**Task objective**
Look through the records, and wherever the string "exposes" turns up, copy out that line.

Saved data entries
# # # # # # #

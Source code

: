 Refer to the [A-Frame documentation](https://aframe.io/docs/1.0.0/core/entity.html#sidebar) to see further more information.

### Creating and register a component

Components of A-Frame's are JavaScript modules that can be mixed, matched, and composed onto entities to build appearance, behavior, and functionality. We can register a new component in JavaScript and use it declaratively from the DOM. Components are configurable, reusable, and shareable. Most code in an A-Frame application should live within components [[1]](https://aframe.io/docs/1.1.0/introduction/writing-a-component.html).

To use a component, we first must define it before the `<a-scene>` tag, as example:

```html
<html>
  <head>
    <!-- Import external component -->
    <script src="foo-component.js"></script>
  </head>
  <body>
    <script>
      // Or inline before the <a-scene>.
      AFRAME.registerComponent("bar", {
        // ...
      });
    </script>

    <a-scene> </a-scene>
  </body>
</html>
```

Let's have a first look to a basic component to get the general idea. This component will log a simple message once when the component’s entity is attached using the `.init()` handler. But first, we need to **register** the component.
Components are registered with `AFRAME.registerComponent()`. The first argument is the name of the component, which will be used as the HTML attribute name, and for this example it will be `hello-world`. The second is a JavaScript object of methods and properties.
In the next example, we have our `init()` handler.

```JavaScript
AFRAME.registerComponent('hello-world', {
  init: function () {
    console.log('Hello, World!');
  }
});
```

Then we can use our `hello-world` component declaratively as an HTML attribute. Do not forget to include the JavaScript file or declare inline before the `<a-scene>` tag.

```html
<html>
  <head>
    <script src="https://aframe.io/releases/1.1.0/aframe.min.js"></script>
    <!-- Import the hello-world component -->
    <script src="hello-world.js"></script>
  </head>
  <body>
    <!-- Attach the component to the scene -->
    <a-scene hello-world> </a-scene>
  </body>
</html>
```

# # # # # # #

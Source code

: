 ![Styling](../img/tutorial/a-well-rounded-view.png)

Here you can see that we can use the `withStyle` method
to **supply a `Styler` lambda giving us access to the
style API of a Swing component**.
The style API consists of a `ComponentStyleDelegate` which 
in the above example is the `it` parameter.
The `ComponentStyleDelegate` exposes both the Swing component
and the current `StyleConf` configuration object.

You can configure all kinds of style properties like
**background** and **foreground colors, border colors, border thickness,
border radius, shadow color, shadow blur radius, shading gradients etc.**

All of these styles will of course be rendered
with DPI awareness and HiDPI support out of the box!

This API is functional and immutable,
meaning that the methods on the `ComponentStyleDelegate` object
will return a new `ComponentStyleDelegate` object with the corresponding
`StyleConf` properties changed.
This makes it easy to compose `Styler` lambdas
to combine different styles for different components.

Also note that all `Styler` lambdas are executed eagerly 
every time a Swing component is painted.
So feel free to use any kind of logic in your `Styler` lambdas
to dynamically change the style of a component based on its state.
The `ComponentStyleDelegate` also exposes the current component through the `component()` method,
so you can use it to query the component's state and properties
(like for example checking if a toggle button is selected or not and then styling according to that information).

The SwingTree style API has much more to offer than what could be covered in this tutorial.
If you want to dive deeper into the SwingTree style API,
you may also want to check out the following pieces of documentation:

# # # # # # #

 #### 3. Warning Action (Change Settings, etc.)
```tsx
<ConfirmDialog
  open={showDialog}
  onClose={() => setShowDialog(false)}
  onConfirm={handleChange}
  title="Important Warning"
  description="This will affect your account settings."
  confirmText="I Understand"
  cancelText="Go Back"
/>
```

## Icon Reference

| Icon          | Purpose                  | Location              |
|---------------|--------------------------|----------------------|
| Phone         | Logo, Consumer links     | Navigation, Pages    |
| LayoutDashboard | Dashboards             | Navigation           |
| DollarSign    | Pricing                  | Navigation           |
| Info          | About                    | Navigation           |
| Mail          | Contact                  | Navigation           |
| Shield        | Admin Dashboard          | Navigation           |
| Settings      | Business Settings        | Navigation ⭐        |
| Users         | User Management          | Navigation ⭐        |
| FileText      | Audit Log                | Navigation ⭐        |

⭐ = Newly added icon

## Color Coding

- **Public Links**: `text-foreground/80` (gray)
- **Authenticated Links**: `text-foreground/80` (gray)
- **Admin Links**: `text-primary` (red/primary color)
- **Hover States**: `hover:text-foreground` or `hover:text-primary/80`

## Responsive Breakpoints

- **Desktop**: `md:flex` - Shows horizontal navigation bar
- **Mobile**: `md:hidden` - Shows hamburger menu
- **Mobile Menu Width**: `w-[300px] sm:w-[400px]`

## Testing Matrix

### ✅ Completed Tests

# # # # # # #

**Completed exercise**
The `ComponentStyleDelegate` exposes both the Swing component
The `ComponentStyleDelegate` also exposes the current component through the `component()` method,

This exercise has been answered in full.